Key Concepts in Radio Studies

Key Concepts in Radio Studies by Hugh Chignell (Sage Publications, March 2009), 191 pages, ISBN: 978-1412935173 (paperback), £19.99

tim_wallAbout the reviewer: Tim Wall is Professor of Radio and Popular Music Studies at Birmingham City University. He is Editor of The Radio Journal: International Studies in Broadcast & Audio Media and has lead five major collaborative research projects, as well as being a former AHRC Knowledge Transfer Fellow. He has contributed to publications such as Sage Handbook of Popular Music (2014), Jazz Research Journal (2014), Music Broadcasting and the BBC (2013) and New Broadcast Technologies (2006). He is currently leading a research project on social media citizen journalism in Egypt, Tunisia, Jordan and with Syrian activists, whilst also initiating knowledge exchange projects with arts and creative industry companies.

There are far fewer courses in radio studies than say television or film; and fewer academics studying sound broadcasting than study visual media.

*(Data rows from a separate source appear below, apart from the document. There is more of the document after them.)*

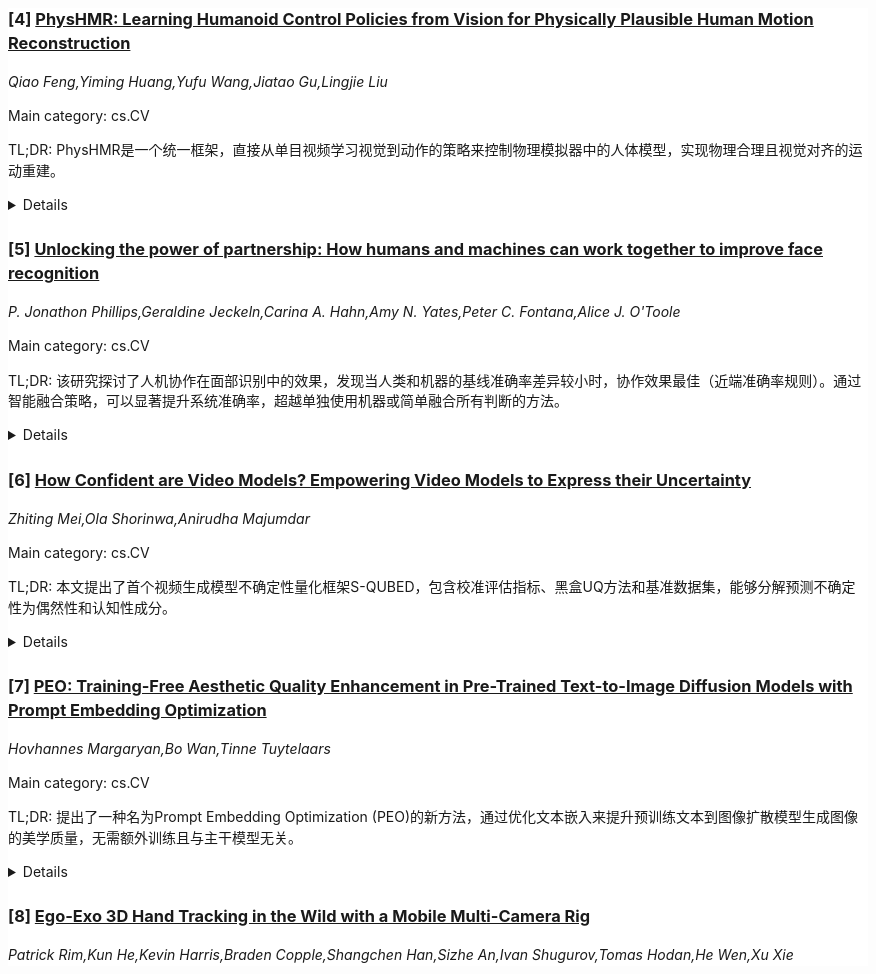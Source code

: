 
### [4] [PhysHMR: Learning Humanoid Control Policies from Vision for Physically Plausible Human Motion Reconstruction](https://arxiv.org/abs/2510.02566)
*Qiao Feng,Yiming Huang,Yufu Wang,Jiatao Gu,Lingjie Liu*

Main category: cs.CV

TL;DR: PhysHMR是一个统一框架，直接从单目视频学习视觉到动作的策略来控制物理模拟器中的人体模型，实现物理合理且视觉对齐的运动重建。


<details><summary>Details</summary></details>


### [5] [Unlocking the power of partnership: How humans and machines can work together to improve face recognition](https://arxiv.org/abs/2510.02570)
*P. Jonathon Phillips,Geraldine Jeckeln,Carina A. Hahn,Amy N. Yates,Peter C. Fontana,Alice J. O'Toole*

Main category: cs.CV

TL;DR: 该研究探讨了人机协作在面部识别中的效果，发现当人类和机器的基线准确率差异较小时，协作效果最佳（近端准确率规则）。通过智能融合策略，可以显著提升系统准确率，超越单独使用机器或简单融合所有判断的方法。


<details><summary>Details</summary></details>


### [6] [How Confident are Video Models? Empowering Video Models to Express their Uncertainty](https://arxiv.org/abs/2510.02571)
*Zhiting Mei,Ola Shorinwa,Anirudha Majumdar*

Main category: cs.CV

TL;DR: 本文提出了首个视频生成模型不确定性量化框架S-QUBED，包含校准评估指标、黑盒UQ方法和基准数据集，能够分解预测不确定性为偶然性和认知性成分。


<details><summary>Details</summary></details>


### [7] [PEO: Training-Free Aesthetic Quality Enhancement in Pre-Trained Text-to-Image Diffusion Models with Prompt Embedding Optimization](https://arxiv.org/abs/2510.02599)
*Hovhannes Margaryan,Bo Wan,Tinne Tuytelaars*

Main category: cs.CV

TL;DR: 提出了一种名为Prompt Embedding Optimization (PEO)的新方法，通过优化文本嵌入来提升预训练文本到图像扩散模型生成图像的美学质量，无需额外训练且与主干模型无关。


<details><summary>Details</summary></details>


### [8] [Ego-Exo 3D Hand Tracking in the Wild with a Mobile Multi-Camera Rig](https://arxiv.org/abs/2510.02601)
*Patrick Rim,Kun He,Kevin Harris,Braden Copple,Shangchen Han,Sizhe An,Ivan Shugurov,Tomas Hodan,He Wen,Xu Xie*
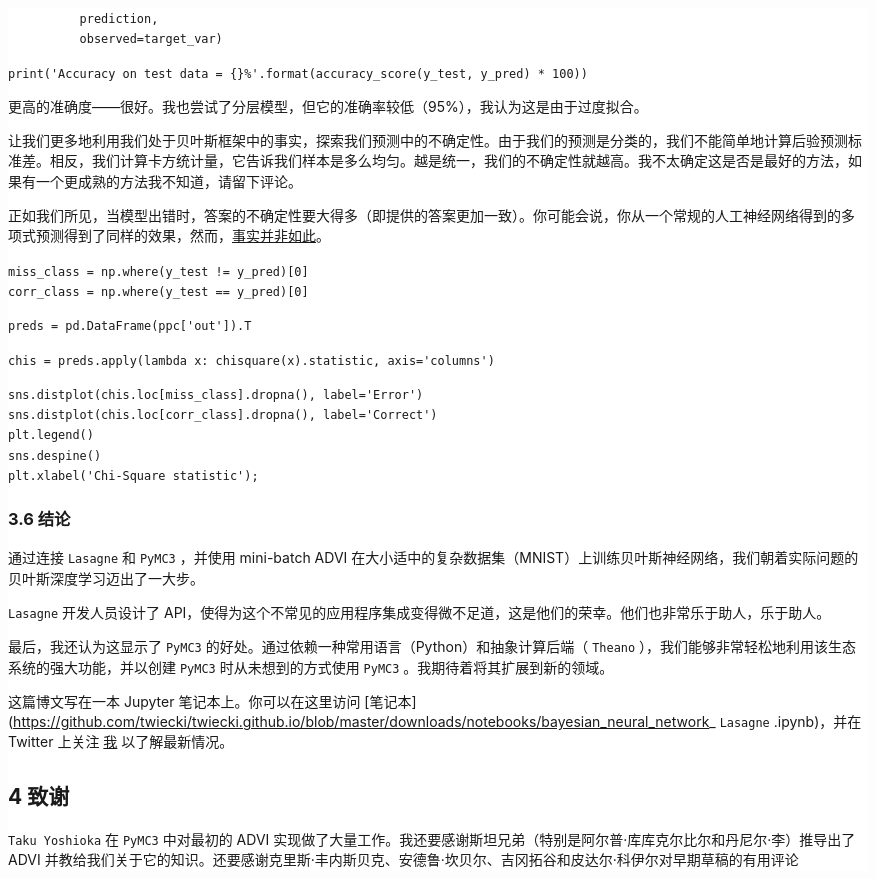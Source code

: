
 ```{code-cell} ipython3
          prediction,
          observed=target_var)
```

```{code-cell} ipython3
print('Accuracy on test data = {}%'.format(accuracy_score(y_test, y_pred) * 100))          
```

更高的准确度——很好。我也尝试了分层模型，但它的准确率较低（95%），我认为这是由于过度拟合。

让我们更多地利用我们处于贝叶斯框架中的事实，探索我们预测中的不确定性。由于我们的预测是分类的，我们不能简单地计算后验预测标准差。相反，我们计算卡方统计量，它告诉我们样本是多么均匀。越是统一，我们的不确定性就越高。我不太确定这是否是最好的方法，如果有一个更成熟的方法我不知道，请留下评论。

正如我们所见，当模型出错时，答案的不确定性要大得多（即提供的答案更加一致）。你可能会说，你从一个常规的人工神经网络得到的多项式预测得到了同样的效果，然而，[事实并非如此](http://mlg.eng.cam.ac.uk/yarin/blog_3d801aa532c1ce.html)。

```{code-cell} ipython3
miss_class = np.where(y_test != y_pred)[0]
corr_class = np.where(y_test == y_pred)[0]
```

```{code-cell} ipython3
preds = pd.DataFrame(ppc['out']).T
```

```{code-cell} ipython3
chis = preds.apply(lambda x: chisquare(x).statistic, axis='columns')
```

```{code-cell} ipython3
sns.distplot(chis.loc[miss_class].dropna(), label='Error')
sns.distplot(chis.loc[corr_class].dropna(), label='Correct')
plt.legend()
sns.despine()
plt.xlabel('Chi-Square statistic');
```

### 3.6 结论

通过连接 `Lasagne` 和 `PyMC3` ，并使用 mini-batch ADVI 在大小适中的复杂数据集（MNIST）上训练贝叶斯神经网络，我们朝着实际问题的贝叶斯深度学习迈出了一大步。

 `Lasagne` 开发人员设计了 API，使得为这个不常见的应用程序集成变得微不足道，这是他们的荣幸。他们也非常乐于助人，乐于助人。

最后，我还认为这显示了 `PyMC3` 的好处。通过依赖一种常用语言（Python）和抽象计算后端（ `Theano` ），我们能够非常轻松地利用该生态系统的强大功能，并以创建 `PyMC3` 时从未想到的方式使用 `PyMC3` 。我期待着将其扩展到新的领域。

这篇博文写在一本 Jupyter 笔记本上。你可以在这里访问 [笔记本](https://github.com/twiecki/twiecki.github.io/blob/master/downloads/notebooks/bayesian_neural_network_ `Lasagne` .ipynb)，并在 Twitter 上关注 [我](https://twitter.com/twiecki) 以了解最新情况。

## 4 致谢

`Taku Yoshioka` 在 `PyMC3` 中对最初的 ADVI 实现做了大量工作。我还要感谢斯坦兄弟（特别是阿尔普·库库克尔比尔和丹尼尔·李）推导出了 ADVI 并教给我们关于它的知识。还要感谢克里斯·丰内斯贝克、安德鲁·坎贝尔、吉冈拓谷和皮达尔·科伊尔对早期草稿的有用评论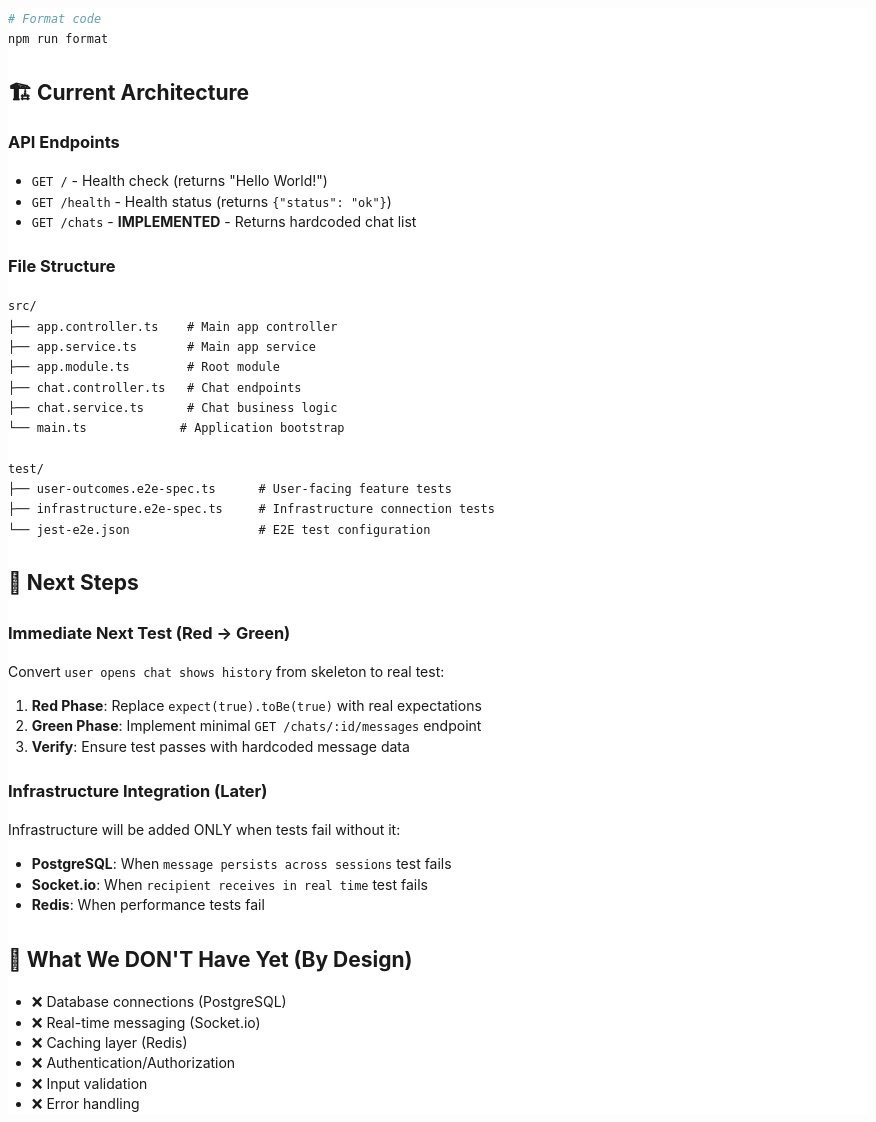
 ```bash
# Format code
npm run format
```

## 🏗️ Current Architecture

### API Endpoints
- `GET /` - Health check (returns "Hello World!")
- `GET /health` - Health status (returns `{"status": "ok"}`)
- `GET /chats` - **IMPLEMENTED** - Returns hardcoded chat list

### File Structure
```
src/
├── app.controller.ts    # Main app controller
├── app.service.ts       # Main app service  
├── app.module.ts        # Root module
├── chat.controller.ts   # Chat endpoints
├── chat.service.ts      # Chat business logic
└── main.ts             # Application bootstrap

test/
├── user-outcomes.e2e-spec.ts      # User-facing feature tests
├── infrastructure.e2e-spec.ts     # Infrastructure connection tests
└── jest-e2e.json                  # E2E test configuration
```

## 🎯 Next Steps

### Immediate Next Test (Red → Green)
Convert `user opens chat shows history` from skeleton to real test:

1. **Red Phase**: Replace `expect(true).toBe(true)` with real expectations
2. **Green Phase**: Implement minimal `GET /chats/:id/messages` endpoint
3. **Verify**: Ensure test passes with hardcoded message data

### Infrastructure Integration (Later)
Infrastructure will be added ONLY when tests fail without it:
- **PostgreSQL**: When `message persists across sessions` test fails
- **Socket.io**: When `recipient receives in real time` test fails  
- **Redis**: When performance tests fail

## 🚫 What We DON'T Have Yet (By Design)
- ❌ Database connections (PostgreSQL)
- ❌ Real-time messaging (Socket.io)
- ❌ Caching layer (Redis)
- ❌ Authentication/Authorization
- ❌ Input validation
- ❌ Error handling
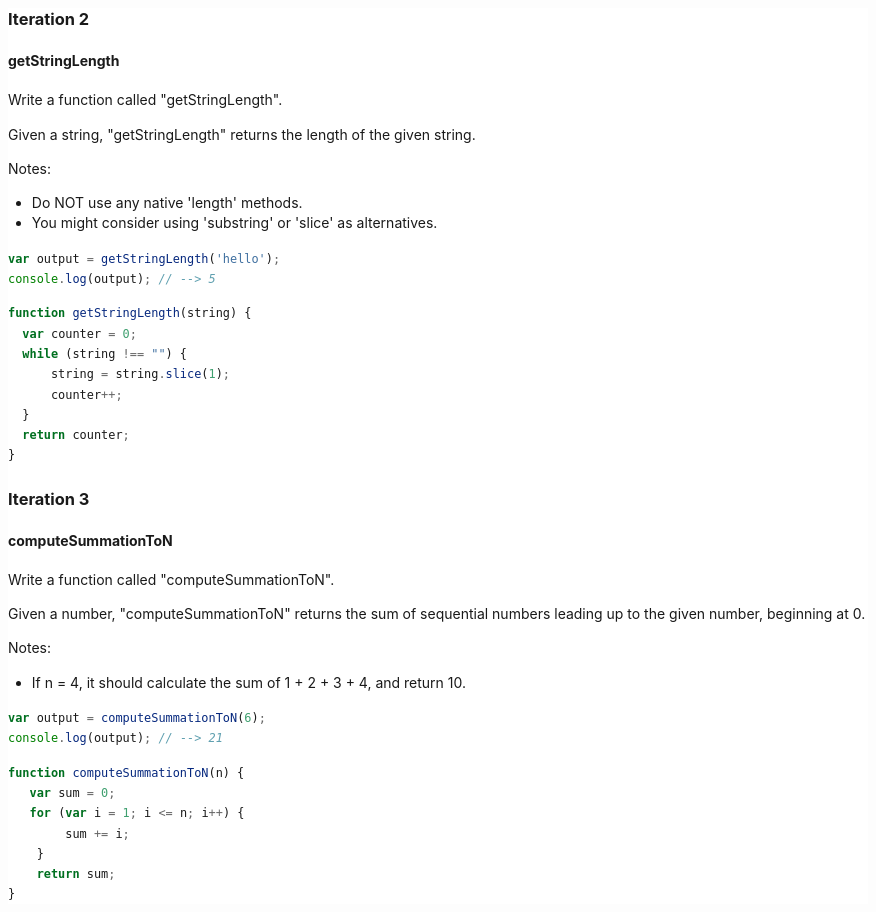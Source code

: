 ### Iteration 2

#### getStringLength

Write a function called "getStringLength".

Given a string, "getStringLength" returns the length of the given string.

Notes:

- Do NOT use any native 'length' methods.
- You might consider using 'substring' or 'slice' as alternatives.

```javascript
var output = getStringLength('hello');
console.log(output); // --> 5
```

```javascript
function getStringLength(string) {
  var counter = 0;
  while (string !== "") {
      string = string.slice(1);
      counter++;
  }
  return counter;
}
```


### Iteration 3

#### computeSummationToN

Write a function called "computeSummationToN".

Given a number, "computeSummationToN" returns the sum of sequential numbers leading up to the given number, beginning at 0.

Notes:

- If n = 4, it should calculate the sum of 1 + 2 + 3 + 4, and return 10.

```javascript
var output = computeSummationToN(6);
console.log(output); // --> 21
```

```javascript
function computeSummationToN(n) {
   var sum = 0;
   for (var i = 1; i <= n; i++) {
        sum += i;
    }
    return sum;
}
```
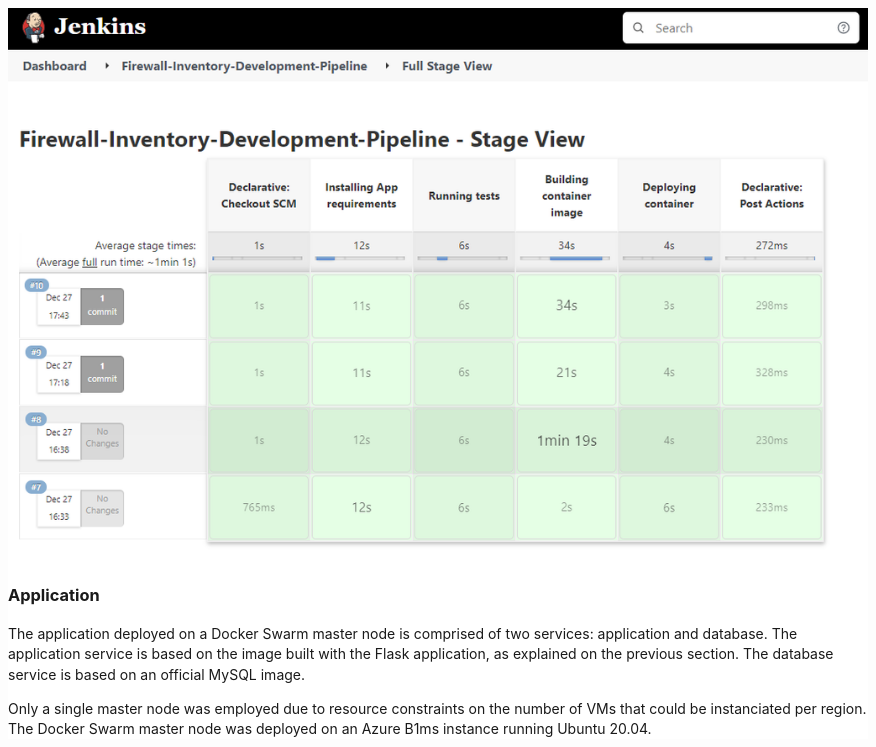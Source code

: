 ![Development Pipeline Stage View](./docs/jenkins_pipeline_stage_view.png)


### Application

The application deployed on a Docker Swarm master node is comprised of two services: application and database. The application service is based on the image built with the Flask application, as explained on the previous section. The database service is based on an official MySQL image.

Only a single master node was employed due to resource constraints on the number of VMs that could be instanciated per region. The Docker Swarm master node was deployed on an Azure B1ms instance running Ubuntu 20.04.
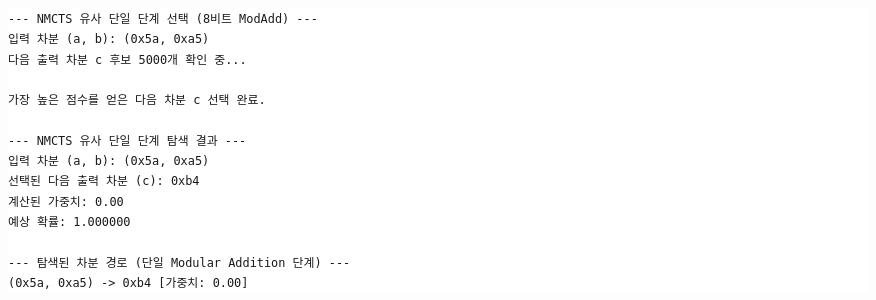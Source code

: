     --- NMCTS 유사 단일 단계 선택 (8비트 ModAdd) ---
    입력 차분 (a, b): (0x5a, 0xa5)
    다음 출력 차분 c 후보 5000개 확인 중...
    
    가장 높은 점수를 얻은 다음 차분 c 선택 완료.
    
    --- NMCTS 유사 단일 단계 탐색 결과 ---
    입력 차분 (a, b): (0x5a, 0xa5)
    선택된 다음 출력 차분 (c): 0xb4
    계산된 가중치: 0.00
    예상 확률: 1.000000
    
    --- 탐색된 차분 경로 (단일 Modular Addition 단계) ---
    (0x5a, 0xa5) -> 0xb4 [가중치: 0.00]

<script type="text/javascript" src="http://cdn.mathjax.org/mathjax/latest/MathJax.js?config=TeX-AMS-MML_HTMLorMML"></script>
<script type="text/x-mathjax-config">
  MathJax.Hub.Config({
    tex2jax: {inlineMath: [['$', '$']]},
    messageStyle: "none",
    "HTML-CSS": { availableFonts: "TeX", preferredFont: "TeX" },
  });
</script>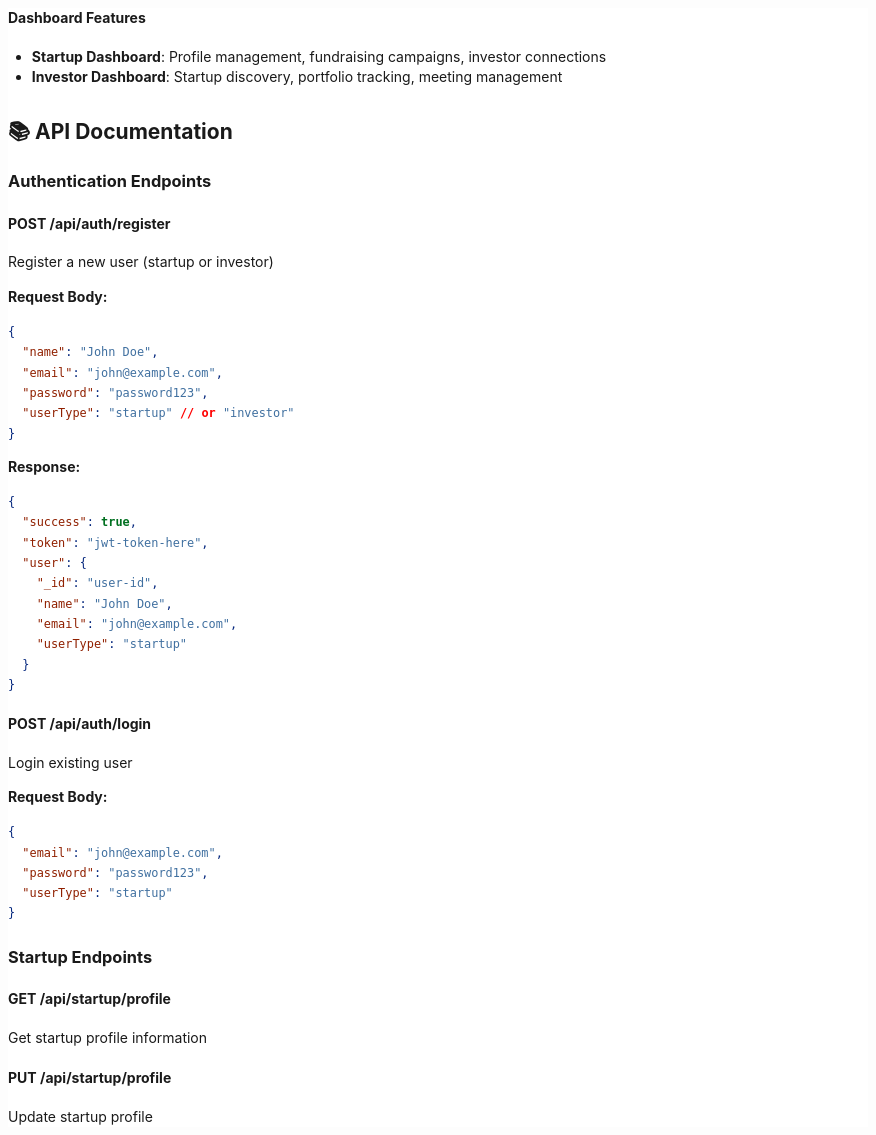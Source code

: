 #### Dashboard Features
- **Startup Dashboard**: Profile management, fundraising campaigns, investor connections
- **Investor Dashboard**: Startup discovery, portfolio tracking, meeting management

## 📚 API Documentation

### Authentication Endpoints

#### POST /api/auth/register
Register a new user (startup or investor)

**Request Body:**
```json
{
  "name": "John Doe",
  "email": "john@example.com",
  "password": "password123",
  "userType": "startup" // or "investor"
}
```

**Response:**
```json
{
  "success": true,
  "token": "jwt-token-here",
  "user": {
    "_id": "user-id",
    "name": "John Doe",
    "email": "john@example.com",
    "userType": "startup"
  }
}
```

#### POST /api/auth/login
Login existing user

**Request Body:**
```json
{
  "email": "john@example.com",
  "password": "password123",
  "userType": "startup"
}
```

### Startup Endpoints

#### GET /api/startup/profile
Get startup profile information

#### PUT /api/startup/profile
Update startup profile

In histories of the media, radio is a prominent object of study up until the point that television becomes the dominant domestic medium of entertainment and then the focus shifts profoundly to the visual. However, radio remains an important medium, and until recently had a greater reach than television broadcasting in the developed world, and remained the dominant channel of mass communication in the developing world. As online media mature, radio has been a significant model for the new forms. Podcasting, music streaming services, and other audio forms are noteworthy parts of the online experience.

Given all this, there is a need for a straightforward, wide-ranging, and up-to-date introduction to ways to study radio and other new audio-based media. Hugh Chignell’s new book certainly fits the bill, and admirably takes the reader from initial ideas through to additional readings which explore the core issues in greater depth. It is crisply and engagingly written, draws upon a very good range of scholarship, and provides many useful contemporary examples. Although written by a British academic, with primary reference to British radio, there are consistent examples from other parts of the world. The book will be particularly useful to undergraduates starting radio studies courses, or who need to have a clear grasp of radio for their wider media or cultural studies.

Chignell_RadioIn many ways the book conforms to the usual structure of the key concept book. It is built around fifty ideas that are prominent in radio studies, and each is given an exposition which attempts to both define and develop the core concept. Here, each idea gets a short essay, and Chignell never attempts to produce a reductive definition of an idea, so the concept is placed in its proper context in radio as a communication medium, and in the field of academic radio studies. Although I consider this a virtue, I should note that this means there are no simple defining sentences. This book therefore makes the reader work a little harder, challenging them to grapple with the notion as a real thing in real radio, rather than something simply to be determined in abstract writing.

In addition the concepts are not in a simple alphabetical order, but organised within four parts relating to production genres, audience, industry and politics. This sets the book somewhere between a holistic outline of radio studies as an analytical discipline, and a part work of small points. It can therefore be read from start to finish as a rounded introduction, or an entry at a time as a ‘first-stop’ reference book. The collection of the key concepts into cognate parts tends to strengthen the first form of reading over the second. One has to use contents pages to find the concept. There is strangely no index, which means finding concepts that are in the book, but not awarded the status of being one of the fifty, requires some detective work. Further, while the book is designed so that the right hand page features the name of each concept, the left hand page carries a running book title, where the names of the parts would have been more helpful.

There will always be some degree of disagreement about the coverage and relative importance given to concepts in a book like this, but Chignell’s fifty concepts are well-chosen, and none is obscure enough to be considered anything but key. Like most books within radio studies, the concepts engage with the breadth of radio activity (an obvious virtue) but often at the cost of detail about the dominant form of radio: music radio. The essay on music is very strong, but concepts of playlist, rotation, clock, as well as music programming as a mechanised activity are central to understanding why radio is as it mostly is, and they have no entry.

This is a book worthy of your attention; students will find it an essential aid to their studies, and it may even go someway to ensuring that the study of radio is as important in the academy as its visual cousins.